(Excerpts from a dataset)
=-=-=
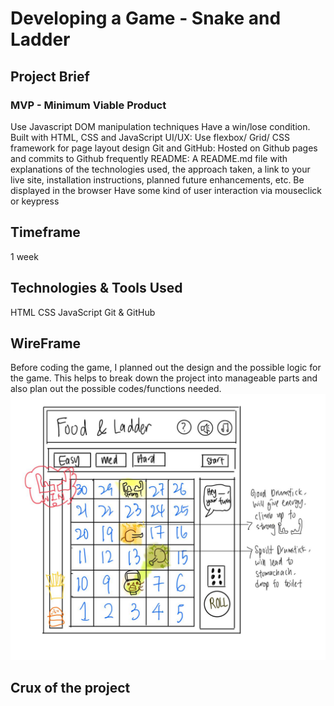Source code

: # Developing a Game - Snake and Ladder

## Project Brief

### MVP - Minimum Viable Product

Use Javascript DOM manipulation techniques
Have a win/lose condition.
Built with HTML, CSS and JavaScript
UI/UX: Use flexbox/ Grid/ CSS framework for page layout design
Git and GitHub: Hosted on Github pages and commits to Github frequently
README: A README.md file with explanations of the technologies used, the approach taken, a link to your live site, installation instructions, planned future enhancements, etc.
Be displayed in the browser
Have some kind of user interaction via mouseclick or keypress

## Timeframe

1 week

## Technologies & Tools Used

HTML
CSS
JavaScript
Git & GitHub

## WireFrame

Before coding the game, I planned out the design and the possible logic for the game. This helps to break down the project into manageable parts and also plan out the possible codes/functions needed.
![img alt Food-and-ladder planning](<pictures\FoodLadder(plan).jpg>)

## Crux of the project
=-=-=
- _TASK OBJECTIVE_
Taking the line with "Before coding the" as the start and the last line of the data above as the end, write out those two lines and every line between them exactly, and only those.

- _SOLUTION FOR THIS TASK_
Before coding the game, I planned out the design and the possible logic for the game. This helps to break down the project into manageable parts and also plan out the possible codes/functions needed.
![img alt Food-and-ladder planning](<pictures\FoodLadder(plan).jpg>)

## Crux of the project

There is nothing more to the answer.